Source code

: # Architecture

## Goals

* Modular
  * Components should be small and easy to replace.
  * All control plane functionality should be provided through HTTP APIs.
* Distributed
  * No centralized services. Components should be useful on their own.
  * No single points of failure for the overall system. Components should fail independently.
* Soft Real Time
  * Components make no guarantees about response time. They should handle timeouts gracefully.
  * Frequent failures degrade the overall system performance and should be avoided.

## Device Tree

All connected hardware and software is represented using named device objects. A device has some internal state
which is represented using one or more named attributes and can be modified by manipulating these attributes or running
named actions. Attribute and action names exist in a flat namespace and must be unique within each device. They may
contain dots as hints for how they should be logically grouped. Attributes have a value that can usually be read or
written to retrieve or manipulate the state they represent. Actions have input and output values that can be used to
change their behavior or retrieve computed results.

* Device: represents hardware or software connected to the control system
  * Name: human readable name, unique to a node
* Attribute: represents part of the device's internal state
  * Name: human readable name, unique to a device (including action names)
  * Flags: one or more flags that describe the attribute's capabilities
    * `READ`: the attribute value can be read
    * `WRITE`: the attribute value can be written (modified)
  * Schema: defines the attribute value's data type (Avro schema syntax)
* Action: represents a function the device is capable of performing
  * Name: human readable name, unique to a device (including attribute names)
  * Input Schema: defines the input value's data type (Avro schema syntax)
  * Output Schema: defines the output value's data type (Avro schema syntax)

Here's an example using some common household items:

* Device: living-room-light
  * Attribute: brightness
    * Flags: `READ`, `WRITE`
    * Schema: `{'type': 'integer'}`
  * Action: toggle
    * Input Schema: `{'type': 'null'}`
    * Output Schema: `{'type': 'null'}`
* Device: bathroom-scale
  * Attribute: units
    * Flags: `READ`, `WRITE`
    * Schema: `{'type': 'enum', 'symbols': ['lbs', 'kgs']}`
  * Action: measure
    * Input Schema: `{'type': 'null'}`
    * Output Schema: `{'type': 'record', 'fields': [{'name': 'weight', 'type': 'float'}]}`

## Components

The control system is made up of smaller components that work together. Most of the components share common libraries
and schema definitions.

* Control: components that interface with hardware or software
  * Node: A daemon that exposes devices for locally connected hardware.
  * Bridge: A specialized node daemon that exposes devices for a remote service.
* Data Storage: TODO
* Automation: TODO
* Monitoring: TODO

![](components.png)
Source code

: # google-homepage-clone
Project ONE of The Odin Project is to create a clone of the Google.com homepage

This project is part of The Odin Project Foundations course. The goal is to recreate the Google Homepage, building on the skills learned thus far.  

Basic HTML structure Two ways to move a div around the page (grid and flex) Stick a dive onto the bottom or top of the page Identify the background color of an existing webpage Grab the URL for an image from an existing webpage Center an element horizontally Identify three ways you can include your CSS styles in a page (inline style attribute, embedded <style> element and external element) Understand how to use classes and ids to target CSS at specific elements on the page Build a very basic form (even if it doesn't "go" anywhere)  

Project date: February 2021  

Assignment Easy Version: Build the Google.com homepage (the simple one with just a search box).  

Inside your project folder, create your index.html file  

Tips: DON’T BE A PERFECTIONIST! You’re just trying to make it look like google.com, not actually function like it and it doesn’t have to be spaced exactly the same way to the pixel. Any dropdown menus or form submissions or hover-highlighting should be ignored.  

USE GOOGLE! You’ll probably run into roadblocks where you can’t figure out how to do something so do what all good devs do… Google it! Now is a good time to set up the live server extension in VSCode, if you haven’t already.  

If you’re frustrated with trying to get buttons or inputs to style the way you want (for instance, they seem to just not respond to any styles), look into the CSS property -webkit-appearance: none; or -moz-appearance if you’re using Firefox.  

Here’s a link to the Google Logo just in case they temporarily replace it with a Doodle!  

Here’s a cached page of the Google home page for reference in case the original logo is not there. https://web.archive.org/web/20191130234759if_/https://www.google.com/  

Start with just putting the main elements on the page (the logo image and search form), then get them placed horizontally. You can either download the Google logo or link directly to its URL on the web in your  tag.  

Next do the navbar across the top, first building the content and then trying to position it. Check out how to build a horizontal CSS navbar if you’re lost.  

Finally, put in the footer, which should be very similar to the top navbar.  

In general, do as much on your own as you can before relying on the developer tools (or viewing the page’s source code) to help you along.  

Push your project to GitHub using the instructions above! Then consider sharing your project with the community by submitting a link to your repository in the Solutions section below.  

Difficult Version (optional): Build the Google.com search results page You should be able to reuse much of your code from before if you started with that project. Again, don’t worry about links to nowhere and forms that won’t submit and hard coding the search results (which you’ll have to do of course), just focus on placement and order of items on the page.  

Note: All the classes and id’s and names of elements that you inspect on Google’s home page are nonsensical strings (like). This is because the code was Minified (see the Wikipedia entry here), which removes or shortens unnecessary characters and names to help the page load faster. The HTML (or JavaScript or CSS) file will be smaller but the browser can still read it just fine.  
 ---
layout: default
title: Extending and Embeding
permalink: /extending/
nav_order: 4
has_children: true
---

____

▶ _Goal of the exercise_:
From the data above, output every line exactly.

▶ _Answer area_:
Source code

: # Architecture

## Goals

* Modular
  * Components should be small and easy to replace.
  * All control plane functionality should be provided through HTTP APIs.
* Distributed
  * No centralized services. Components should be useful on their own.
  * No single points of failure for the overall system. Components should fail independently.
* Soft Real Time
  * Components make no guarantees about response time. They should handle timeouts gracefully.
  * Frequent failures degrade the overall system performance and should be avoided.

## Device Tree

All connected hardware and software is represented using named device objects. A device has some internal state
which is represented using one or more named attributes and can be modified by manipulating these attributes or running
named actions. Attribute and action names exist in a flat namespace and must be unique within each device. They may
contain dots as hints for how they should be logically grouped. Attributes have a value that can usually be read or
written to retrieve or manipulate the state they represent. Actions have input and output values that can be used to
change their behavior or retrieve computed results.

* Device: represents hardware or software connected to the control system
  * Name: human readable name, unique to a node
* Attribute: represents part of the device's internal state
  * Name: human readable name, unique to a device (including action names)
  * Flags: one or more flags that describe the attribute's capabilities
    * `READ`: the attribute value can be read
    * `WRITE`: the attribute value can be written (modified)
  * Schema: defines the attribute value's data type (Avro schema syntax)
* Action: represents a function the device is capable of performing
  * Name: human readable name, unique to a device (including attribute names)
  * Input Schema: defines the input value's data type (Avro schema syntax)
  * Output Schema: defines the output value's data type (Avro schema syntax)

Here's an example using some common household items:

* Device: living-room-light
  * Attribute: brightness
    * Flags: `READ`, `WRITE`
    * Schema: `{'type': 'integer'}`
  * Action: toggle
    * Input Schema: `{'type': 'null'}`
    * Output Schema: `{'type': 'null'}`
* Device: bathroom-scale
  * Attribute: units
    * Flags: `READ`, `WRITE`
    * Schema: `{'type': 'enum', 'symbols': ['lbs', 'kgs']}`
  * Action: measure
    * Input Schema: `{'type': 'null'}`
    * Output Schema: `{'type': 'record', 'fields': [{'name': 'weight', 'type': 'float'}]}`

## Components

The control system is made up of smaller components that work together. Most of the components share common libraries
and schema definitions.

* Control: components that interface with hardware or software
  * Node: A daemon that exposes devices for locally connected hardware.
  * Bridge: A specialized node daemon that exposes devices for a remote service.
* Data Storage: TODO
* Automation: TODO
* Monitoring: TODO

![](components.png)
Source code

: # google-homepage-clone
Project ONE of The Odin Project is to create a clone of the Google.com homepage

This project is part of The Odin Project Foundations course. The goal is to recreate the Google Homepage, building on the skills learned thus far.  

Basic HTML structure Two ways to move a div around the page (grid and flex) Stick a dive onto the bottom or top of the page Identify the background color of an existing webpage Grab the URL for an image from an existing webpage Center an element horizontally Identify three ways you can include your CSS styles in a page (inline style attribute, embedded <style> element and external element) Understand how to use classes and ids to target CSS at specific elements on the page Build a very basic form (even if it doesn't "go" anywhere)  

Project date: February 2021  

Assignment Easy Version: Build the Google.com homepage (the simple one with just a search box).  

Inside your project folder, create your index.html file  

Tips: DON’T BE A PERFECTIONIST! You’re just trying to make it look like google.com, not actually function like it and it doesn’t have to be spaced exactly the same way to the pixel. Any dropdown menus or form submissions or hover-highlighting should be ignored.  

USE GOOGLE! You’ll probably run into roadblocks where you can’t figure out how to do something so do what all good devs do… Google it! Now is a good time to set up the live server extension in VSCode, if you haven’t already.  

If you’re frustrated with trying to get buttons or inputs to style the way you want (for instance, they seem to just not respond to any styles), look into the CSS property -webkit-appearance: none; or -moz-appearance if you’re using Firefox.  

Here’s a link to the Google Logo just in case they temporarily replace it with a Doodle!  

Here’s a cached page of the Google home page for reference in case the original logo is not there. https://web.archive.org/web/20191130234759if_/https://www.google.com/  

Start with just putting the main elements on the page (the logo image and search form), then get them placed horizontally. You can either download the Google logo or link directly to its URL on the web in your  tag.  

Next do the navbar across the top, first building the content and then trying to position it. Check out how to build a horizontal CSS navbar if you’re lost.  

Finally, put in the footer, which should be very similar to the top navbar.  

In general, do as much on your own as you can before relying on the developer tools (or viewing the page’s source code) to help you along.  

Push your project to GitHub using the instructions above! Then consider sharing your project with the community by submitting a link to your repository in the Solutions section below.  

Difficult Version (optional): Build the Google.com search results page You should be able to reuse much of your code from before if you started with that project. Again, don’t worry about links to nowhere and forms that won’t submit and hard coding the search results (which you’ll have to do of course), just focus on placement and order of items on the page.  

Note: All the classes and id’s and names of elements that you inspect on Google’s home page are nonsensical strings (like). This is because the code was Minified (see the Wikipedia entry here), which removes or shortens unnecessary characters and names to help the page load faster. The HTML (or JavaScript or CSS) file will be smaller but the browser can still read it just fine.  
 ---
layout: default
title: Extending and Embeding
permalink: /extending/
nav_order: 4
has_children: true
---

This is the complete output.